:: Records shown ::
------
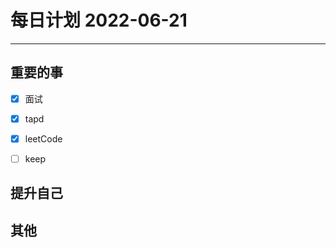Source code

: #  每日计划 2022-06-21
---
## 重要的事
- [x]  面试
- [x]  tapd
- [x]  leetCode
- [ ] keep



## 提升自己

  



## 其他








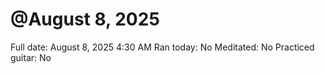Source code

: # @August 8, 2025

Full date: August 8, 2025 4:30 AM
Ran today: No
Meditated: No
Practiced guitar: No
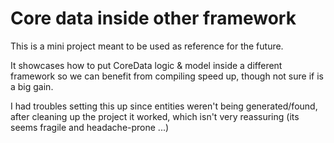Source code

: #  Core data inside other framework

This is a mini project meant to be used as reference for the future.

It showcases how to put CoreData logic & model inside a different framework so we can benefit from compiling speed up, though not sure if is a big gain.

I had troubles setting this up since entities weren't being generated/found, after cleaning up the project it worked, which isn't very reassuring (its seems fragile and headache-prone ...)

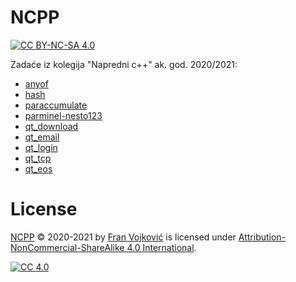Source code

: # NCPP
[![CC BY-NC-SA 4.0][cc-shield]][cc]

Zadaće iz kolegija "Napredni c++" ak. god. 2020/2021:

- [anyof](anyof-nesto123-main/anyof-nesto123-main)
- [hash](hash-nesto123-main/hash-nesto123-main)
- [paraccumulate](paraccumulate-nesto123-main/paraccumulate-nesto123-main)
- [parminel-nesto123](parminel-nesto123-main/parminel-nesto123-main)
- [qt_download](qt_download-nesto123-master/qt_download-nesto123-master)
- [qt_email](qt_email-nesto123-master/qt_email-nesto123-master)
- [qt_login](qt_login-nesto123-master/qt_login-nesto123-master)
- [qt_tcp](qt_tcp-nesto123-main/qt_tcp-nesto123-main)
- [qt_eos](qt_eos-nesto123-main)


# License

 [NCPP](https://github.com/nesto123/NCPP) © 2020-2021 by [Fran Vojković](https://github.com/nesto123) is licensed under [Attribution-NonCommercial-ShareAlike 4.0 International][cc].

[![CC 4.0][cc-image]][cc]


[cc]: LICENSE
[cc-image]: https://licensebuttons.net/l/by-nc-sa/4.0/88x31.png
[cc-shield]: https://img.shields.io/badge/License-CC%20BY--SA%204.0-lightgrey.svg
------
:: Work request ::
In these entries, some lines may contain the string "project". Give the number of such lines and nothing more.

:: Finished exercise ::
2